A contract is a promise or a set of promises which are legally enforceable. A contract may involve a responsibility or an obligation to do something or refrain from doing something. The failure to perform such a promise is called a breach of contract. The law provides a solution if a contract is breached. The goal is to restore the situation and/or circumstances to the way it was originally before the contract had been breached.
A contract can be either written or oral. However, oral contracts are difficult to prove. For a contract to be legally binding, a promise must be exchanged for an agreeable and adequate consideration. Adequate consideration is payment (usually in the form of money) which a party receives in exchange for the promise to be kept in the contract. Gifts are not adequate consideration and the promise to give a gift is usually unenforceable.

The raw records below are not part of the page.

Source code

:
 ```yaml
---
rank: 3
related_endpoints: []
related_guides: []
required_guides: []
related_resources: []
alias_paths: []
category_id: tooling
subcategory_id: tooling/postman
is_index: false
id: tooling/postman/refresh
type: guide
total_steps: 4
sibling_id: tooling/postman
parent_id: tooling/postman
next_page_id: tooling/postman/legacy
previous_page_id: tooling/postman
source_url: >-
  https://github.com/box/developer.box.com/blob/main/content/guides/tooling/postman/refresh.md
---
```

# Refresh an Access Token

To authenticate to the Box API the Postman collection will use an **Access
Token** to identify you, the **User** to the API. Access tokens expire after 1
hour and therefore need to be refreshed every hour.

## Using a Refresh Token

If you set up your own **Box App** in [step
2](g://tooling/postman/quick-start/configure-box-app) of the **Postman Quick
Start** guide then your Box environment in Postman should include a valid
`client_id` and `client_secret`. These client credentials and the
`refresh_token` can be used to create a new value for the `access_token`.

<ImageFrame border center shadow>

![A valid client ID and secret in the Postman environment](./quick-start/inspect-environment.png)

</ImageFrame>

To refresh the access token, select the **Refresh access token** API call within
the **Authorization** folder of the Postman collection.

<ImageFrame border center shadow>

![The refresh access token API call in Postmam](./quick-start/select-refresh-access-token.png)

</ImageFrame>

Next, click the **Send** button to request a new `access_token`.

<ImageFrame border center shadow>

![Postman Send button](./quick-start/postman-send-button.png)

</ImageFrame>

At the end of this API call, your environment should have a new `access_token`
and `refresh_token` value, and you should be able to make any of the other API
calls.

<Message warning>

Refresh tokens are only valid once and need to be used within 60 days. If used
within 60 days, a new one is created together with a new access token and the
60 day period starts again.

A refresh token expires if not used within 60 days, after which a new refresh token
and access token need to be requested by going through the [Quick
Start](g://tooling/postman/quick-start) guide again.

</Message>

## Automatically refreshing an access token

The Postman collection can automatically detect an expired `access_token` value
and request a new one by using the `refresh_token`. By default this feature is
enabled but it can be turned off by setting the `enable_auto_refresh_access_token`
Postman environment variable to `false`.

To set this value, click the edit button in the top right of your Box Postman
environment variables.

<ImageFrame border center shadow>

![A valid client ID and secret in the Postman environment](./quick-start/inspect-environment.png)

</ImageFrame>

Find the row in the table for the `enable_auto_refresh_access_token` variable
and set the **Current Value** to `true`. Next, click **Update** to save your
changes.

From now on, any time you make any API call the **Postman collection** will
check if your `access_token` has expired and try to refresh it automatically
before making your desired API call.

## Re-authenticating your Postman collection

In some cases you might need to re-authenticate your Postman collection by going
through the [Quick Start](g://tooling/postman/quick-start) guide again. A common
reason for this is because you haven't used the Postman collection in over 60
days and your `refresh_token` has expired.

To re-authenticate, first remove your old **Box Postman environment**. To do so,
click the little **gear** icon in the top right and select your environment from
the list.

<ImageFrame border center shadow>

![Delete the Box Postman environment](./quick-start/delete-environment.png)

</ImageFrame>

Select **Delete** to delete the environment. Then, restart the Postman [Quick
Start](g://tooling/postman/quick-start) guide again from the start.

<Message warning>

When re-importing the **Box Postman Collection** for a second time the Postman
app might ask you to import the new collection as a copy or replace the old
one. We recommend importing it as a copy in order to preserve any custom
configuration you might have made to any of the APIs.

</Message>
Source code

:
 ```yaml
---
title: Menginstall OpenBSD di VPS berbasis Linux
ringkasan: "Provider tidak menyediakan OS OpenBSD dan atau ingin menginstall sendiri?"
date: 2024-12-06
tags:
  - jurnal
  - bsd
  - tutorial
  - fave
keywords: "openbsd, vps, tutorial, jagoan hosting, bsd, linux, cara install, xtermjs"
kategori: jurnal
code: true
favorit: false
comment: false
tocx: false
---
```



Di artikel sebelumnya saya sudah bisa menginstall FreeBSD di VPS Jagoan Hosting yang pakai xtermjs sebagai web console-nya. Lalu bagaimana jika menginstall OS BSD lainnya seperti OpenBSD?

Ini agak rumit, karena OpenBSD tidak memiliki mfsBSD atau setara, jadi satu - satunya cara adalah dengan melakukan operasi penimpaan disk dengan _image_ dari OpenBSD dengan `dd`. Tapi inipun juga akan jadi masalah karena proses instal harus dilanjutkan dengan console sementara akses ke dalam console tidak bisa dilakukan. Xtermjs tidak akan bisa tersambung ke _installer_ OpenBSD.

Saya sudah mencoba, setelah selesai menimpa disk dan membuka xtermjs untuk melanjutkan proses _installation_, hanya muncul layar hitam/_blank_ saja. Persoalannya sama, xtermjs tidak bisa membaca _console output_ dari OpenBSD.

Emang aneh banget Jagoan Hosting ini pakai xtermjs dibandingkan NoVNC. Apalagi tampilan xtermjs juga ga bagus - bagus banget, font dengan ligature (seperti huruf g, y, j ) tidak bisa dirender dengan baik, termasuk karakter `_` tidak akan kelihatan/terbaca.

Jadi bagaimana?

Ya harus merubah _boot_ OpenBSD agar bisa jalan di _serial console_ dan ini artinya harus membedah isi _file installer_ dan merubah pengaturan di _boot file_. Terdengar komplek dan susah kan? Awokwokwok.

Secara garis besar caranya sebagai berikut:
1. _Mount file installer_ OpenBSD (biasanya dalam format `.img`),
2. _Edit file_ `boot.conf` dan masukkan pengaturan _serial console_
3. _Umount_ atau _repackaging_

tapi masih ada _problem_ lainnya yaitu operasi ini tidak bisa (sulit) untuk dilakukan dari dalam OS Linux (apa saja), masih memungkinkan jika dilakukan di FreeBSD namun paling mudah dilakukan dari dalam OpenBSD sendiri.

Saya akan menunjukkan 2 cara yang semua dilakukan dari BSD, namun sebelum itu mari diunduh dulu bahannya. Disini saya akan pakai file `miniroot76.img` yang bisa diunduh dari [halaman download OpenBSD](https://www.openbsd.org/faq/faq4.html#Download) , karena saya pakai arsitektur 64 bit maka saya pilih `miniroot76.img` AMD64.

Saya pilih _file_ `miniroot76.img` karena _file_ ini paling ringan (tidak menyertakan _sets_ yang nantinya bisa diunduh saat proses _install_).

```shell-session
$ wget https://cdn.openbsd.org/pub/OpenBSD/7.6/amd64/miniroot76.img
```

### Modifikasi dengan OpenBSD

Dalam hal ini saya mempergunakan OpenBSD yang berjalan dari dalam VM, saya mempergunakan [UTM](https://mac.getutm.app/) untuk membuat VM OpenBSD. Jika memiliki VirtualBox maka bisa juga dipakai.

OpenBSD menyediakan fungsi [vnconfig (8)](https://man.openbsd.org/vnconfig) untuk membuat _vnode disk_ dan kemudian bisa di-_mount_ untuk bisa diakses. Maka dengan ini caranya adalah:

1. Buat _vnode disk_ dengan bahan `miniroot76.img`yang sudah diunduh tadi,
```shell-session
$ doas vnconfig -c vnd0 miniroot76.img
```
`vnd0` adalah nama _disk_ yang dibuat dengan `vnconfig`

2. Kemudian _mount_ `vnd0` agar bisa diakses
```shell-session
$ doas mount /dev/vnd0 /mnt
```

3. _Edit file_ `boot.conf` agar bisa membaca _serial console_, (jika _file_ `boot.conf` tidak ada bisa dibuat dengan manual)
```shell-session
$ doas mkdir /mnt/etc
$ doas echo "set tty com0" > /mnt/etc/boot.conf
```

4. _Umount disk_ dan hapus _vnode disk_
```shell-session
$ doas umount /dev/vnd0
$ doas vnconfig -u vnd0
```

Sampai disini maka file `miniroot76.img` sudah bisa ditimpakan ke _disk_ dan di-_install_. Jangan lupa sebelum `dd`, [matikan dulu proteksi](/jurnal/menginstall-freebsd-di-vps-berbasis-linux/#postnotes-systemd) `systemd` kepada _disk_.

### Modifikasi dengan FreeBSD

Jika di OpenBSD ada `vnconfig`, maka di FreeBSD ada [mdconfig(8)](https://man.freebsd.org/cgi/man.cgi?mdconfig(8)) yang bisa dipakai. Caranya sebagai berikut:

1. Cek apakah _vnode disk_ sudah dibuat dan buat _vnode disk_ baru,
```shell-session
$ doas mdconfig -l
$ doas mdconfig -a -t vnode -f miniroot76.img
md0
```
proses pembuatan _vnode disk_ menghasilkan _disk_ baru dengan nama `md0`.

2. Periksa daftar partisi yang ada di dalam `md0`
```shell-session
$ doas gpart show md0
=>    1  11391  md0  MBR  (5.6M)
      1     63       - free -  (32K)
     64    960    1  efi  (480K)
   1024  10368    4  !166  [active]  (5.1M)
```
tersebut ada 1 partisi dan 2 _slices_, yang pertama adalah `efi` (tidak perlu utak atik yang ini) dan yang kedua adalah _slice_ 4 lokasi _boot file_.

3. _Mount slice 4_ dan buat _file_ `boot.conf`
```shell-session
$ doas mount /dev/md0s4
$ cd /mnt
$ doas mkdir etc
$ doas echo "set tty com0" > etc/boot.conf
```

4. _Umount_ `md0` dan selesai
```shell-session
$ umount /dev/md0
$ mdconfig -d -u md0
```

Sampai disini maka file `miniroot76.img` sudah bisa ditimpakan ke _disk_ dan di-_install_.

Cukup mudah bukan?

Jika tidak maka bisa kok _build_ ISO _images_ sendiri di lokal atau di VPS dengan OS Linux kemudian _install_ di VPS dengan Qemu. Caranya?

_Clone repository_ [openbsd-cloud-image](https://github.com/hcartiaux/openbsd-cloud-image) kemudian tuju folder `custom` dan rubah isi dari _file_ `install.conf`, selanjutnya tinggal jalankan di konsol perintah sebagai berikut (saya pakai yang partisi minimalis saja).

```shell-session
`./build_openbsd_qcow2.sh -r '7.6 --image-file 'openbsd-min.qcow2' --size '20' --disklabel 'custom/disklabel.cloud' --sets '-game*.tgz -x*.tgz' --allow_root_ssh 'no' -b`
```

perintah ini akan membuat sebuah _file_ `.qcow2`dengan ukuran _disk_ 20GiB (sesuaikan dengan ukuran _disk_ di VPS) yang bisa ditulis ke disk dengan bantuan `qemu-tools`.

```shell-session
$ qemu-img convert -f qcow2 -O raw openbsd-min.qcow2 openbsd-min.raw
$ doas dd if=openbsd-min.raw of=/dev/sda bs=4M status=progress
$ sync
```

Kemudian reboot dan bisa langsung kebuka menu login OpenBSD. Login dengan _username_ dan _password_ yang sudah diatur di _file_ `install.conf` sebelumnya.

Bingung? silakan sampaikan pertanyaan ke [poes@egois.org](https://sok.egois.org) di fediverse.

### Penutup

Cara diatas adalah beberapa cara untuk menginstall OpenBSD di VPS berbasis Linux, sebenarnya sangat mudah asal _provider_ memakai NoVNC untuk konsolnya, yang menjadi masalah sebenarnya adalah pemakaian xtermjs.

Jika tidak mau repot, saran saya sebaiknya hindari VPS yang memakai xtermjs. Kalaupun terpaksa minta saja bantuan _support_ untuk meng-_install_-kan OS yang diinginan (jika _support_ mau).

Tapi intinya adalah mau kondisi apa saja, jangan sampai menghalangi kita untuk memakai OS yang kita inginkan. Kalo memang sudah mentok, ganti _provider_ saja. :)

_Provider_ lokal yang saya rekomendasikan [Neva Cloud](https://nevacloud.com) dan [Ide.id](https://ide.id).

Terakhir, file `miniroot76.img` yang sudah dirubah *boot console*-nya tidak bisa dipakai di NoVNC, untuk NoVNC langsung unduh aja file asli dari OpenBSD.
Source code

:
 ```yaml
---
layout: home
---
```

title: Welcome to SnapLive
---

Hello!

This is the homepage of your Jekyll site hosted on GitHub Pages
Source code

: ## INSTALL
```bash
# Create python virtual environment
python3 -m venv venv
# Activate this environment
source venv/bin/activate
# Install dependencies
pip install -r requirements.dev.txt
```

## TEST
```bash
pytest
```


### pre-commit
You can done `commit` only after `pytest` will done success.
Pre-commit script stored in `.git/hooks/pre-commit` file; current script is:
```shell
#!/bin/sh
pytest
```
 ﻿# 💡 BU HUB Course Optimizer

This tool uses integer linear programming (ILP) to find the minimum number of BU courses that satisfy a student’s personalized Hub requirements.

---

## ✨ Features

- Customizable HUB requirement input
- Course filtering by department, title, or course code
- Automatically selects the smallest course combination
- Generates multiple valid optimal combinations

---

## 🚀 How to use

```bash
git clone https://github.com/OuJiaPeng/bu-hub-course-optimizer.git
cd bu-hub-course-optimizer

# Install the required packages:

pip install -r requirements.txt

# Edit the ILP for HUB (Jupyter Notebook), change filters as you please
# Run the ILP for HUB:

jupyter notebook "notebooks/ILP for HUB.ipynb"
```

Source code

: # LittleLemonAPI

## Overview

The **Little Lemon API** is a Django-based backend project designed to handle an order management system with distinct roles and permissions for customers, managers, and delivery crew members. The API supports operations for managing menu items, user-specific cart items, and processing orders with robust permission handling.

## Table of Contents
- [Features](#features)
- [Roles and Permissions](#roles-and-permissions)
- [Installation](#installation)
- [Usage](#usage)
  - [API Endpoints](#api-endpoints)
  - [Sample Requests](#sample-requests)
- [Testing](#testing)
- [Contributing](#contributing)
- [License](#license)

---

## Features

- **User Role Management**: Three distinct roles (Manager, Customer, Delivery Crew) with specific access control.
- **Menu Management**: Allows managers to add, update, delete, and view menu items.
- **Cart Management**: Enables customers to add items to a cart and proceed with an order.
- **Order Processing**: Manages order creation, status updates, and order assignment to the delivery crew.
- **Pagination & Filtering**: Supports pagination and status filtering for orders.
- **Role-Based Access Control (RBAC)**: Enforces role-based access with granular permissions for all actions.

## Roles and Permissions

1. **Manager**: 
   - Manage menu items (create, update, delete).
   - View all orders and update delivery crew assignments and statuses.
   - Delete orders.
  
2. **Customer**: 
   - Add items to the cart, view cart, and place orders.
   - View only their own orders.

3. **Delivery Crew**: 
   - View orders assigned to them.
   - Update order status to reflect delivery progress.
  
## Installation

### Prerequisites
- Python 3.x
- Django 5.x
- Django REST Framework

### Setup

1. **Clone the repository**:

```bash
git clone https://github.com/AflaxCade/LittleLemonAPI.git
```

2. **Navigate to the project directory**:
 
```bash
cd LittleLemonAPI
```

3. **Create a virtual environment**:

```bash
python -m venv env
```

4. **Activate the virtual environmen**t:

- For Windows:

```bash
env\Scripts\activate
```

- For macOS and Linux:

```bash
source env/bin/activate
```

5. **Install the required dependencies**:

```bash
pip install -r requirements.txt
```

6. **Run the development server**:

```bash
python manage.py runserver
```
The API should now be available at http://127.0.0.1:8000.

Contract litigation is when the parties seek a legal remedy through the Court when a contract is broken or becomes the subject of a dispute between the parties. The parties involved usually will make every effort to avoid going to Court by means of negotiations. In a lawsuit, the Plaintiff has to prove the Defendant has breached the contract, committed a wrong, and needs to provide compensation for the damage done by not honoring the contract. Damages are intended to pay for the expenses related to the breach and compensation for the wrong doing. The Defendant’s position is to argue the circumstances involving the breach of the contract and to keep the damages low if the Court determines to rule in favor of the Plaintiff. Contract litigation is a process of carefully reviewing the contract in dispute, the circumstances involving the breach and analyzing the law.